* _Exercise goal_
Begin at the line below that has "of Riemann Sums." and stop after the line that has "find exact area.". Please restate only those lines, word for word.
◇ ◇ ◇
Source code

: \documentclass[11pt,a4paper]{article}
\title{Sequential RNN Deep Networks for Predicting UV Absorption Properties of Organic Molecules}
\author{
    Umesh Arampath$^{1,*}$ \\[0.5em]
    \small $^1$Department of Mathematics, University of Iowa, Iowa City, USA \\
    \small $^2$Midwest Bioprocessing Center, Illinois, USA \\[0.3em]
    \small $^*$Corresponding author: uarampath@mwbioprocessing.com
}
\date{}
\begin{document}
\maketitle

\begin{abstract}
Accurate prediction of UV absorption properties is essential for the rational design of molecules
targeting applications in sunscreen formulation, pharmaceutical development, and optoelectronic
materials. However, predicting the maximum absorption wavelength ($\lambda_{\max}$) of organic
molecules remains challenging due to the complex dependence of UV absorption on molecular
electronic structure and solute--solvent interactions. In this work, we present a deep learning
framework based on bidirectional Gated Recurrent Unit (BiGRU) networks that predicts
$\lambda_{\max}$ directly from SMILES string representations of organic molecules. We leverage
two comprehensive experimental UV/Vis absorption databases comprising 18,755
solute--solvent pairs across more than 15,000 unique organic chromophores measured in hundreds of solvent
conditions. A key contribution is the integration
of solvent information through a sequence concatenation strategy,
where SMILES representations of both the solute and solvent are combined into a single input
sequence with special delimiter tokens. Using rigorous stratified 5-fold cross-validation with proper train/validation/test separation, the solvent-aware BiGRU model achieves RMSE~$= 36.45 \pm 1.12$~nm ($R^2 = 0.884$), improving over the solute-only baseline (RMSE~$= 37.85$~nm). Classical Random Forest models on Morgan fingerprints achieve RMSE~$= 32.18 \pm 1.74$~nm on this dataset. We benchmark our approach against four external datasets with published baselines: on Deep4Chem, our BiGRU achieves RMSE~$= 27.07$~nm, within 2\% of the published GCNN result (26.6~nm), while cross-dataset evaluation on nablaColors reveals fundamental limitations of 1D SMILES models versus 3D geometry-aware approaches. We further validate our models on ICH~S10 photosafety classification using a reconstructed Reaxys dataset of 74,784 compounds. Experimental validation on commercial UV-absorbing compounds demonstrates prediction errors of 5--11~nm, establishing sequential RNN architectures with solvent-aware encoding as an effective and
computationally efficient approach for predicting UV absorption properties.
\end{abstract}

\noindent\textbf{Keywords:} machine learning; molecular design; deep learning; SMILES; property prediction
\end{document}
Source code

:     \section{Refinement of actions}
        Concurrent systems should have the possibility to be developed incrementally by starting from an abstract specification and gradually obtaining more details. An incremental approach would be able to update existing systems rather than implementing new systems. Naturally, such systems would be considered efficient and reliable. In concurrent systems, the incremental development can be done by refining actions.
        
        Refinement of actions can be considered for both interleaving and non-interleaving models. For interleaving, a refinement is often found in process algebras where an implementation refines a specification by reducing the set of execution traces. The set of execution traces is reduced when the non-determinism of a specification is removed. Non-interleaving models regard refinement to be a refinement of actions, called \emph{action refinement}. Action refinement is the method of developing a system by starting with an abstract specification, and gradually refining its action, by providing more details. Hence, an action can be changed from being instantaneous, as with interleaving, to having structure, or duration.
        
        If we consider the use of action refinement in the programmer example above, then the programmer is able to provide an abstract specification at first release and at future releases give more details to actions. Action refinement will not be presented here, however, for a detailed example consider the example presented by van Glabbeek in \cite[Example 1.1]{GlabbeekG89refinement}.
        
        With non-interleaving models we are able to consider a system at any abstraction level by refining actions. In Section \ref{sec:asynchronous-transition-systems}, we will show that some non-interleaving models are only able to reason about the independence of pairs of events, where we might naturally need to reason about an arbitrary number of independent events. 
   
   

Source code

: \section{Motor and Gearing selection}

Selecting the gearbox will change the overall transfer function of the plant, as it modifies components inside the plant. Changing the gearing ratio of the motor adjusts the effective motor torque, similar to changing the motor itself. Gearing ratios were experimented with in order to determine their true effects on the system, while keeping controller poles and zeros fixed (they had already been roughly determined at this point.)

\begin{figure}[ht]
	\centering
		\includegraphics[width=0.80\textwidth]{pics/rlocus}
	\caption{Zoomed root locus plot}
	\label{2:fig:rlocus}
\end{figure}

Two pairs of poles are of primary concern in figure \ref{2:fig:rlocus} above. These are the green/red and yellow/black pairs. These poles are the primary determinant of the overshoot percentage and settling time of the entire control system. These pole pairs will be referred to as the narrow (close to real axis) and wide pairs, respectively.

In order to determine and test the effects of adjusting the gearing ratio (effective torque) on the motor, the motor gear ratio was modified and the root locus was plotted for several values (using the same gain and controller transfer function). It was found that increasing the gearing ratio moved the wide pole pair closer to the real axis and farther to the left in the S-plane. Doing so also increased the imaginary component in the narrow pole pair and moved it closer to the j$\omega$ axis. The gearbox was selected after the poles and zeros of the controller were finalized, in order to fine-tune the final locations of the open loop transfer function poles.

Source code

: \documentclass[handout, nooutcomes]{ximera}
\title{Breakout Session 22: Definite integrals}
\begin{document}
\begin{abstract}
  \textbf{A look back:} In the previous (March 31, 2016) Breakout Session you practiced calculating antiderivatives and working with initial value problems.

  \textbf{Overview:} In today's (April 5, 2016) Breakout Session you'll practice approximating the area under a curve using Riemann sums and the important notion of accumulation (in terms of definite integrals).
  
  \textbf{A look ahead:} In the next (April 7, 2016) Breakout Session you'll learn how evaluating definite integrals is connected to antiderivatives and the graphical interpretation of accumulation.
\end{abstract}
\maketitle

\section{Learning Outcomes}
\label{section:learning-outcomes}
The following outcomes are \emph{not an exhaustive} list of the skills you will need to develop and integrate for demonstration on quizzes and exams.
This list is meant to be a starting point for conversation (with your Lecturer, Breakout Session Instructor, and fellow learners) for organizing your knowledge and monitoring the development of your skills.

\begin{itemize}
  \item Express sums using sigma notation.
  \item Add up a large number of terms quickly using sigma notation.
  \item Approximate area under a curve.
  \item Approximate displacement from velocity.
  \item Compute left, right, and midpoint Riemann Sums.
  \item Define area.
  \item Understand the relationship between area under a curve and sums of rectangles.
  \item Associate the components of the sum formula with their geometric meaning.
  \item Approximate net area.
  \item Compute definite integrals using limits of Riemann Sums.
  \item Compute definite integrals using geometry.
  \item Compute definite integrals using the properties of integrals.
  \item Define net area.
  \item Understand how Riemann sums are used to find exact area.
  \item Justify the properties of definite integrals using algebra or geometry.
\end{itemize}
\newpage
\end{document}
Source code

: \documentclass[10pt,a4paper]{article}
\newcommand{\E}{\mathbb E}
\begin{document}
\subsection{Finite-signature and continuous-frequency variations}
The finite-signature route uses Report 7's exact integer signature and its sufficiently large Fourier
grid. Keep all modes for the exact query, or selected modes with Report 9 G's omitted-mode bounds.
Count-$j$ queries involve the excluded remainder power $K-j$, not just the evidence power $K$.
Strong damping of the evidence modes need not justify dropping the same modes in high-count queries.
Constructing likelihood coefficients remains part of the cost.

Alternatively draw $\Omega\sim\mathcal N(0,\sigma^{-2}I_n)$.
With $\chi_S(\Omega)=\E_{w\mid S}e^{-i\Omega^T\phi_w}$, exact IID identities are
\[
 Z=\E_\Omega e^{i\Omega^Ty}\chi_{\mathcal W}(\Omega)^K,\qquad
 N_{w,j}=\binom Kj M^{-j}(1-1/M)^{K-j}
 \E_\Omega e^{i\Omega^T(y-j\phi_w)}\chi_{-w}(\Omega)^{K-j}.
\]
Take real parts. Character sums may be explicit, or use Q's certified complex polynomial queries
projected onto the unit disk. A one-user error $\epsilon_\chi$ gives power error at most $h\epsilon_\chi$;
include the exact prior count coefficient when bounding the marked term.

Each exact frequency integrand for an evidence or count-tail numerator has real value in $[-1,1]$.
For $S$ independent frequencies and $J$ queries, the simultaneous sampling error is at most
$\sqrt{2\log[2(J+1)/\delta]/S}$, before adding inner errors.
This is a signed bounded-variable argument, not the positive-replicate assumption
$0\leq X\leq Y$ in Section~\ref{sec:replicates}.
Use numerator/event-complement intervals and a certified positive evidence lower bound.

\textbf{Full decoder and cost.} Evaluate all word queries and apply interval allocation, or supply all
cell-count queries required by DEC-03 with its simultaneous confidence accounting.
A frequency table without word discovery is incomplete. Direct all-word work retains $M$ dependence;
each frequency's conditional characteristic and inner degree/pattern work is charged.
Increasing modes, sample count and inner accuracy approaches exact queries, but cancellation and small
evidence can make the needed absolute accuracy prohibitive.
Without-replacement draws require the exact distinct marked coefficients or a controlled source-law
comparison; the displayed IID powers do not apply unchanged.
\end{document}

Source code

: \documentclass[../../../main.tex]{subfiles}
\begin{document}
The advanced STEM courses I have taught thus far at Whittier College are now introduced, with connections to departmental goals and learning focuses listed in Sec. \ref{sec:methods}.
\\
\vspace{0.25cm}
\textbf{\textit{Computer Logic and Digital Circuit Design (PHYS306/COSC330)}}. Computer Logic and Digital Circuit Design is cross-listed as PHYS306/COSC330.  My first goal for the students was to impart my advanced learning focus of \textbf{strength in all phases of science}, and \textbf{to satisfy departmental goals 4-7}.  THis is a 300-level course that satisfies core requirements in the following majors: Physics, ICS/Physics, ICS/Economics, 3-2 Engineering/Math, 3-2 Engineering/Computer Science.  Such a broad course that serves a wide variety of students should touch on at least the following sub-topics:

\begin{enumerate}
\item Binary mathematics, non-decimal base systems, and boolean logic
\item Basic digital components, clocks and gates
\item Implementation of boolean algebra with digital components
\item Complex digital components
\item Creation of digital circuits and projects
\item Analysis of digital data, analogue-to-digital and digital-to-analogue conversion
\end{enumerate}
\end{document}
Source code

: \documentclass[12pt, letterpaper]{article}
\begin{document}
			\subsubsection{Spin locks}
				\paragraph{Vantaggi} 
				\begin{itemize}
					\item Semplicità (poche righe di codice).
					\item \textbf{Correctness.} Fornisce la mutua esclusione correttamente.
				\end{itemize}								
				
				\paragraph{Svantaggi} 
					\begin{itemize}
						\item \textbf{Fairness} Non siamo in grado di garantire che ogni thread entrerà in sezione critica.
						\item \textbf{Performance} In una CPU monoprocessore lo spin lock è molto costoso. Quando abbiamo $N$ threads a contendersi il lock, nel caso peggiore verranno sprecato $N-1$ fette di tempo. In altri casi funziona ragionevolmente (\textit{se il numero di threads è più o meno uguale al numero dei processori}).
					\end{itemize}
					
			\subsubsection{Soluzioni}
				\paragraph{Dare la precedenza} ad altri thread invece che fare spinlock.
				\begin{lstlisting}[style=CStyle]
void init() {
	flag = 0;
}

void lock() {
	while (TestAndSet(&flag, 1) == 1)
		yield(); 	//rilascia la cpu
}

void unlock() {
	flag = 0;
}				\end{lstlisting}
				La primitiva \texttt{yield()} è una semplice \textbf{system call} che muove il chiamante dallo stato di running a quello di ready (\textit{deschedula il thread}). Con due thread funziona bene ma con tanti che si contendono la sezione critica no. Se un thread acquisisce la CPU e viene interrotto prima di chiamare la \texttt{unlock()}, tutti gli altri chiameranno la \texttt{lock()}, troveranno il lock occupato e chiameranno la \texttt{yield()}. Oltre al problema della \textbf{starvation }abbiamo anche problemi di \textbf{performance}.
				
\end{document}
◇ ◇ ◇
* _Completed exercise_
  \item Compute definite integrals using limits of Riemann Sums.
  \item Compute definite integrals using geometry.
  \item Compute definite integrals using the properties of integrals.
  \item Define net area.
  \item Understand how Riemann sums are used to find exact area.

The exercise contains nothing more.